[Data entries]
───
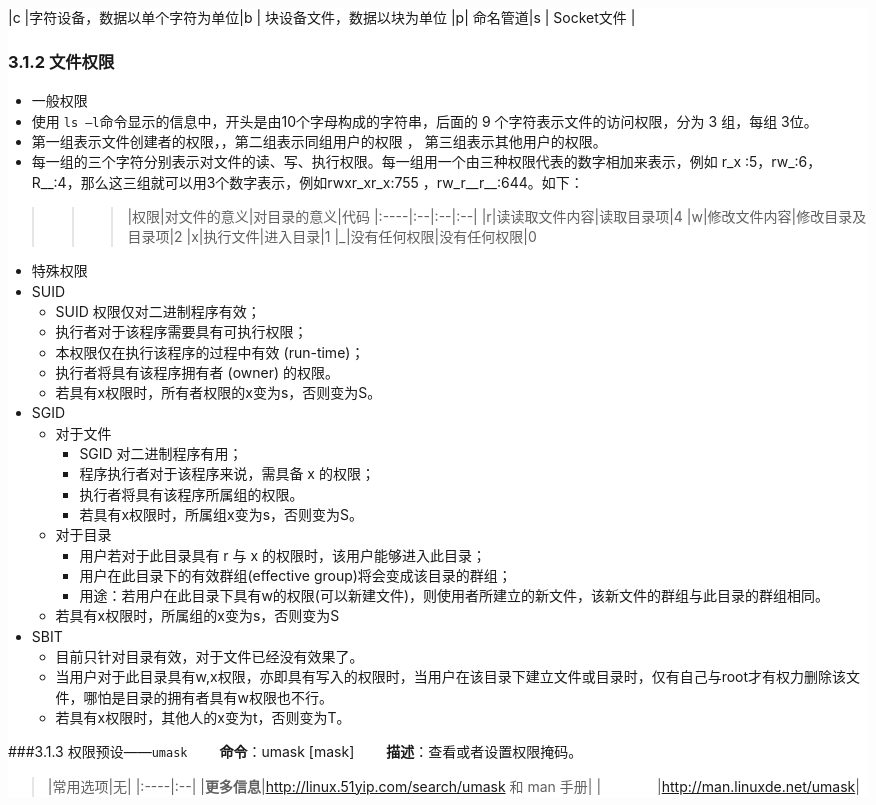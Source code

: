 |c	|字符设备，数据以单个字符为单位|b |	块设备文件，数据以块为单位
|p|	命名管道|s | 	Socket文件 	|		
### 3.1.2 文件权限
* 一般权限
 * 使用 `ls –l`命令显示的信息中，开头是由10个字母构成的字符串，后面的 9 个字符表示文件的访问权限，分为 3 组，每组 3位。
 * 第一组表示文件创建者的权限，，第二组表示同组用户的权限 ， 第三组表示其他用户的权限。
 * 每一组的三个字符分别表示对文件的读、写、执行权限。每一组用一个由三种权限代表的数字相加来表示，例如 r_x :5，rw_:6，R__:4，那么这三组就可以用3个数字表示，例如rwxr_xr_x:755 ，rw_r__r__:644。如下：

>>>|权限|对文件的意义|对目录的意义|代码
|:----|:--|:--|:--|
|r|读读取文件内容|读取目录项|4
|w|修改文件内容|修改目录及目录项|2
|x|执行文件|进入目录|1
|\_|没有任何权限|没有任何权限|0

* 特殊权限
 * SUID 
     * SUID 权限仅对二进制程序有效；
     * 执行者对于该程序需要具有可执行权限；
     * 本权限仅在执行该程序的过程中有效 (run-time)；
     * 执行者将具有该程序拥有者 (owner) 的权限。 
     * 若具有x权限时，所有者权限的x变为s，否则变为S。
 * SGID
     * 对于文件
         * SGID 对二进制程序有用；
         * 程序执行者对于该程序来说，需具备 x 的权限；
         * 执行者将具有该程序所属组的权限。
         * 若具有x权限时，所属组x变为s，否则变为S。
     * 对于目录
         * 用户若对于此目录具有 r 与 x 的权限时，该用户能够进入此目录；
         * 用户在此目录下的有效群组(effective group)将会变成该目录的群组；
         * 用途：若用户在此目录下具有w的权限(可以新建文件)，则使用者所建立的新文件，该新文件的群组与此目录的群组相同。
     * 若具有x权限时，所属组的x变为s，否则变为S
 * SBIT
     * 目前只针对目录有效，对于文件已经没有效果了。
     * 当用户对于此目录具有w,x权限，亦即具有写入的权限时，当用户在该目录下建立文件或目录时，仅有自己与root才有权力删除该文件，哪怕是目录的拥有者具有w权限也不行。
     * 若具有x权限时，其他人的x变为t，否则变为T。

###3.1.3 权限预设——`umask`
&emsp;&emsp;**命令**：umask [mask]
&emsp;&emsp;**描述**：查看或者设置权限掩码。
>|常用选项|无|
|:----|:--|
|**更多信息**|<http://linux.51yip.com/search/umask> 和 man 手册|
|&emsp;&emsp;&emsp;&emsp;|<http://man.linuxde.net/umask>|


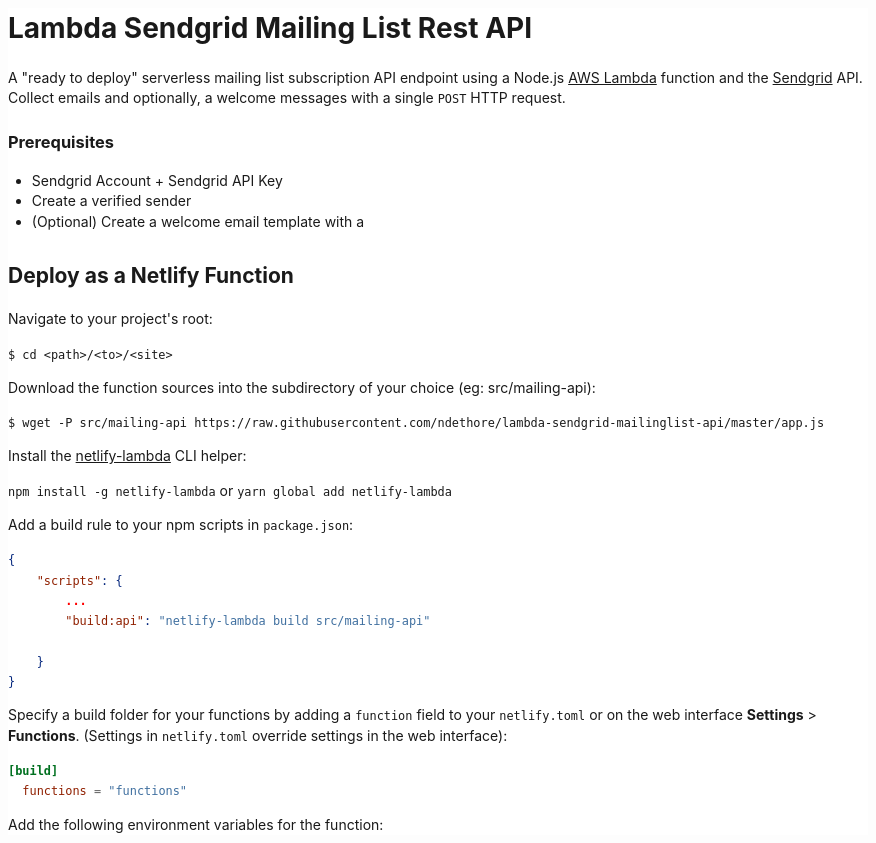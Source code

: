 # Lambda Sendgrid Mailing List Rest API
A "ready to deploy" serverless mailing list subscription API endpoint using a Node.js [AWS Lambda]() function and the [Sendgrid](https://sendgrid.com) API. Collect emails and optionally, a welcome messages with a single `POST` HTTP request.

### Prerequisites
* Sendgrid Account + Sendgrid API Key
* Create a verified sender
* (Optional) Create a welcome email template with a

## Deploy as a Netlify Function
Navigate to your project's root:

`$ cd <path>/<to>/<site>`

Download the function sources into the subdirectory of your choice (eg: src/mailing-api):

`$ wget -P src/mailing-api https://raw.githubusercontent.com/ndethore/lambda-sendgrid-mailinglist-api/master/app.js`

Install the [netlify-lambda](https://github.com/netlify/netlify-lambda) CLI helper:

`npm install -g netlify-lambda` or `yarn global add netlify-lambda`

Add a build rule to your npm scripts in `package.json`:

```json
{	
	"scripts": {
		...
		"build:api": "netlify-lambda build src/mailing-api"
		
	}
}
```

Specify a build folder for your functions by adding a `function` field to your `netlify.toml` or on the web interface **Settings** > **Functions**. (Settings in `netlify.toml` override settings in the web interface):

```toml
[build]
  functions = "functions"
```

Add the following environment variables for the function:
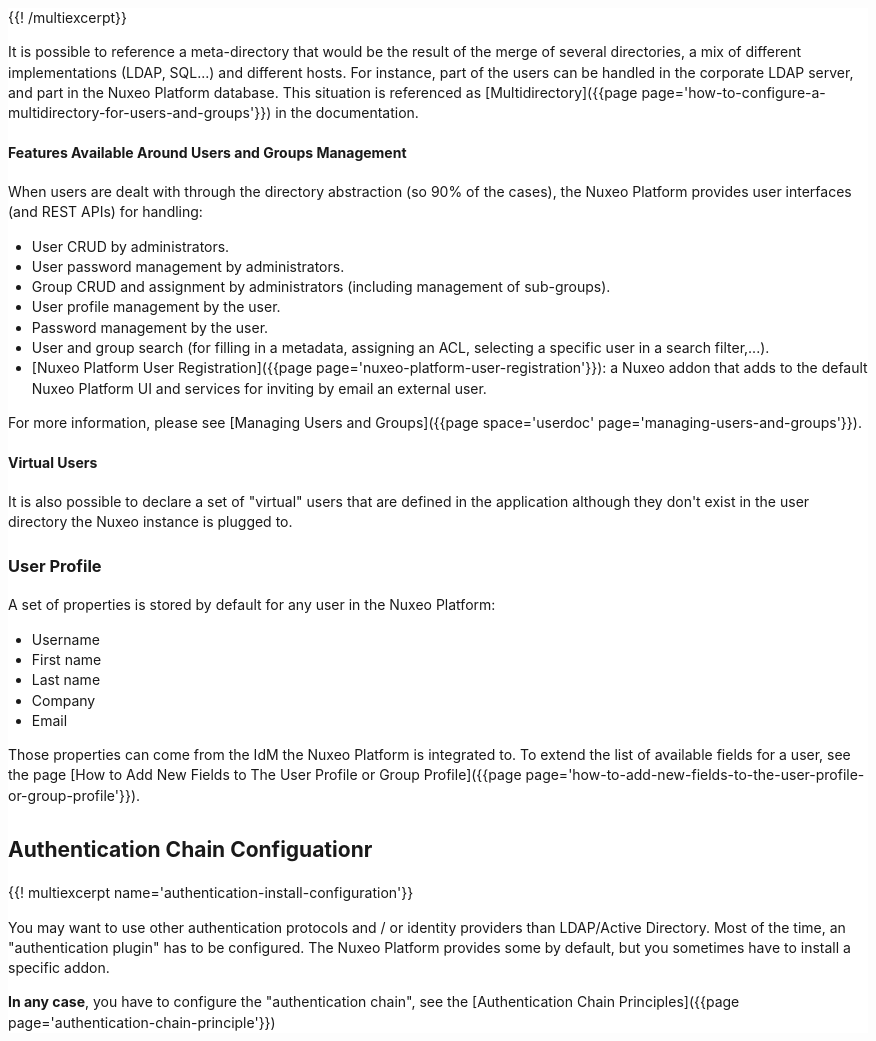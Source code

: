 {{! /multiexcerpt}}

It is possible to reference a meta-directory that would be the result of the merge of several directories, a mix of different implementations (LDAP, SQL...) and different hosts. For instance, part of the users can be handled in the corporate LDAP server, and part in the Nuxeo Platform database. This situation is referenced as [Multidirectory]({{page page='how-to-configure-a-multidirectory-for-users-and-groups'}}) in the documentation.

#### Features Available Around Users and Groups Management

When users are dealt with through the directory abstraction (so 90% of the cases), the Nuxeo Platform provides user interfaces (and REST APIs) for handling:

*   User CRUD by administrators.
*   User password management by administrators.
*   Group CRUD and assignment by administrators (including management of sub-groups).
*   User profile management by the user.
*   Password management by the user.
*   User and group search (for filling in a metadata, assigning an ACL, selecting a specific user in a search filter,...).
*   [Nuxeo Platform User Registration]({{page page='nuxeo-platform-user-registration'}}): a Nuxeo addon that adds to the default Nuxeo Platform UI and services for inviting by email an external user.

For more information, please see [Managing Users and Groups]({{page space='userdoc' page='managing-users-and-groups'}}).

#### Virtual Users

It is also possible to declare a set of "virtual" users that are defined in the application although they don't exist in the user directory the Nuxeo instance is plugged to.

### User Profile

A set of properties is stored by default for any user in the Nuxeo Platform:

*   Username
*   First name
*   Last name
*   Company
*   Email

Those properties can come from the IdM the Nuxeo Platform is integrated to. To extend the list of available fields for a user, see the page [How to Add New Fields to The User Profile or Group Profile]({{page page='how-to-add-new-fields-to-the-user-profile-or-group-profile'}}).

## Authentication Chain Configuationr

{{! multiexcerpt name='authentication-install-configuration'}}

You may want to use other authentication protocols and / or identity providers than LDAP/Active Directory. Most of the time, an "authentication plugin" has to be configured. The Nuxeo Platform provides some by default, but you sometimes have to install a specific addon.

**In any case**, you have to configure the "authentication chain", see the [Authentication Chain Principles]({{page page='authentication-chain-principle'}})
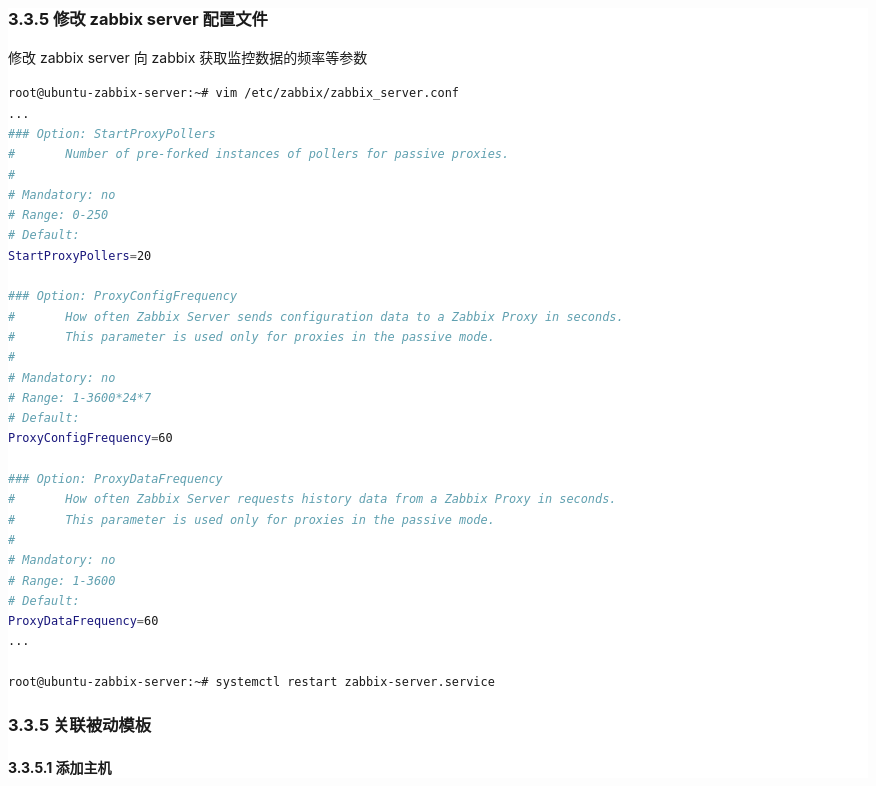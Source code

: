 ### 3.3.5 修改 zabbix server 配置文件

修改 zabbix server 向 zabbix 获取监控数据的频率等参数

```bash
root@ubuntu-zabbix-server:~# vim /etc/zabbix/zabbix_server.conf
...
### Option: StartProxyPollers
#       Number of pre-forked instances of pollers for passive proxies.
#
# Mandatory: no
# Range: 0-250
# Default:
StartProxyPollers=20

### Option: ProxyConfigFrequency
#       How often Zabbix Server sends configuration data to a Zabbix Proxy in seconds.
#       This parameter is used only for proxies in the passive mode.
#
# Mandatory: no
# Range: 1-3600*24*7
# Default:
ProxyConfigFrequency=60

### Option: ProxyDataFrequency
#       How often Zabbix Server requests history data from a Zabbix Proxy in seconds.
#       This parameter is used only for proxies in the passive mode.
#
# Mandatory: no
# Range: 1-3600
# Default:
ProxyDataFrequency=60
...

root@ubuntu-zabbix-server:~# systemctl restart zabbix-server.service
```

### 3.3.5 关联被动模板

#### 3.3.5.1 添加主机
───
__Exercise brief__
Copy out all the data above exactly as written. Skip the pictures.

__Answer to the exercise__
Source code

: |c	|字符设备，数据以单个字符为单位|b |	块设备文件，数据以块为单位
|p|	命名管道|s | 	Socket文件 	|		
### 3.1.2 文件权限
* 一般权限
 * 使用 `ls –l`命令显示的信息中，开头是由10个字母构成的字符串，后面的 9 个字符表示文件的访问权限，分为 3 组，每组 3位。
 * 第一组表示文件创建者的权限，，第二组表示同组用户的权限 ， 第三组表示其他用户的权限。
 * 每一组的三个字符分别表示对文件的读、写、执行权限。每一组用一个由三种权限代表的数字相加来表示，例如 r_x :5，rw_:6，R__:4，那么这三组就可以用3个数字表示，例如rwxr_xr_x:755 ，rw_r__r__:644。如下：

>>>|权限|对文件的意义|对目录的意义|代码
|:----|:--|:--|:--|
|r|读读取文件内容|读取目录项|4
|w|修改文件内容|修改目录及目录项|2
|x|执行文件|进入目录|1
|\_|没有任何权限|没有任何权限|0

* 特殊权限
 * SUID 
     * SUID 权限仅对二进制程序有效；
     * 执行者对于该程序需要具有可执行权限；
     * 本权限仅在执行该程序的过程中有效 (run-time)；
     * 执行者将具有该程序拥有者 (owner) 的权限。 
     * 若具有x权限时，所有者权限的x变为s，否则变为S。
 * SGID
     * 对于文件
         * SGID 对二进制程序有用；
         * 程序执行者对于该程序来说，需具备 x 的权限；
         * 执行者将具有该程序所属组的权限。
         * 若具有x权限时，所属组x变为s，否则变为S。
     * 对于目录
         * 用户若对于此目录具有 r 与 x 的权限时，该用户能够进入此目录；
         * 用户在此目录下的有效群组(effective group)将会变成该目录的群组；
         * 用途：若用户在此目录下具有w的权限(可以新建文件)，则使用者所建立的新文件，该新文件的群组与此目录的群组相同。
     * 若具有x权限时，所属组的x变为s，否则变为S
 * SBIT
     * 目前只针对目录有效，对于文件已经没有效果了。
     * 当用户对于此目录具有w,x权限，亦即具有写入的权限时，当用户在该目录下建立文件或目录时，仅有自己与root才有权力删除该文件，哪怕是目录的拥有者具有w权限也不行。
     * 若具有x权限时，其他人的x变为t，否则变为T。

###3.1.3 权限预设——`umask`
&emsp;&emsp;**命令**：umask [mask]
&emsp;&emsp;**描述**：查看或者设置权限掩码。
>|常用选项|无|
|:----|:--|
|**更多信息**|<http://linux.51yip.com/search/umask> 和 man 手册|
|&emsp;&emsp;&emsp;&emsp;|<http://man.linuxde.net/umask>|


Source code

: # Lambda Sendgrid Mailing List Rest API
A "ready to deploy" serverless mailing list subscription API endpoint using a Node.js [AWS Lambda]() function and the [Sendgrid](https://sendgrid.com) API. Collect emails and optionally, a welcome messages with a single `POST` HTTP request.

### Prerequisites
* Sendgrid Account + Sendgrid API Key
* Create a verified sender
* (Optional) Create a welcome email template with a

## Deploy as a Netlify Function
Navigate to your project's root:

`$ cd <path>/<to>/<site>`

Download the function sources into the subdirectory of your choice (eg: src/mailing-api):

`$ wget -P src/mailing-api https://raw.githubusercontent.com/ndethore/lambda-sendgrid-mailinglist-api/master/app.js`

Install the [netlify-lambda](https://github.com/netlify/netlify-lambda) CLI helper:

`npm install -g netlify-lambda` or `yarn global add netlify-lambda`

Add a build rule to your npm scripts in `package.json`:

```json
{	
	"scripts": {
		...
		"build:api": "netlify-lambda build src/mailing-api"
		
	}
}
```

Specify a build folder for your functions by adding a `function` field to your `netlify.toml` or on the web interface **Settings** > **Functions**. (Settings in `netlify.toml` override settings in the web interface):

```toml
[build]
  functions = "functions"
```

Add the following environment variables for the function:
Source code

: {{! /multiexcerpt}}

It is possible to reference a meta-directory that would be the result of the merge of several directories, a mix of different implementations (LDAP, SQL...) and different hosts. For instance, part of the users can be handled in the corporate LDAP server, and part in the Nuxeo Platform database. This situation is referenced as [Multidirectory]({{page page='how-to-configure-a-multidirectory-for-users-and-groups'}}) in the documentation.

#### Features Available Around Users and Groups Management

When users are dealt with through the directory abstraction (so 90% of the cases), the Nuxeo Platform provides user interfaces (and REST APIs) for handling:

*   User CRUD by administrators.
*   User password management by administrators.
*   Group CRUD and assignment by administrators (including management of sub-groups).
*   User profile management by the user.
*   Password management by the user.
*   User and group search (for filling in a metadata, assigning an ACL, selecting a specific user in a search filter,...).
*   [Nuxeo Platform User Registration]({{page page='nuxeo-platform-user-registration'}}): a Nuxeo addon that adds to the default Nuxeo Platform UI and services for inviting by email an external user.

For more information, please see [Managing Users and Groups]({{page space='userdoc' page='managing-users-and-groups'}}).

#### Virtual Users

It is also possible to declare a set of "virtual" users that are defined in the application although they don't exist in the user directory the Nuxeo instance is plugged to.

### User Profile

A set of properties is stored by default for any user in the Nuxeo Platform:

*   Username
*   First name
*   Last name
*   Company
*   Email

Those properties can come from the IdM the Nuxeo Platform is integrated to. To extend the list of available fields for a user, see the page [How to Add New Fields to The User Profile or Group Profile]({{page page='how-to-add-new-fields-to-the-user-profile-or-group-profile'}}).

## Authentication Chain Configuationr

{{! multiexcerpt name='authentication-install-configuration'}}

You may want to use other authentication protocols and / or identity providers than LDAP/Active Directory. Most of the time, an "authentication plugin" has to be configured. The Nuxeo Platform provides some by default, but you sometimes have to install a specific addon.

**In any case**, you have to configure the "authentication chain", see the [Authentication Chain Principles]({{page page='authentication-chain-principle'}})
Source code

: ### 3.3.5 修改 zabbix server 配置文件

修改 zabbix server 向 zabbix 获取监控数据的频率等参数

```bash
root@ubuntu-zabbix-server:~# vim /etc/zabbix/zabbix_server.conf
...
### Option: StartProxyPollers
#       Number of pre-forked instances of pollers for passive proxies.
#
# Mandatory: no
# Range: 0-250
# Default:
StartProxyPollers=20

### Option: ProxyConfigFrequency
#       How often Zabbix Server sends configuration data to a Zabbix Proxy in seconds.
#       This parameter is used only for proxies in the passive mode.
#
# Mandatory: no
# Range: 1-3600*24*7
# Default:
ProxyConfigFrequency=60

### Option: ProxyDataFrequency
#       How often Zabbix Server requests history data from a Zabbix Proxy in seconds.
#       This parameter is used only for proxies in the passive mode.
#
# Mandatory: no
# Range: 1-3600
# Default:
ProxyDataFrequency=60
...

root@ubuntu-zabbix-server:~# systemctl restart zabbix-server.service
```

### 3.3.5 关联被动模板

#### 3.3.5.1 添加主机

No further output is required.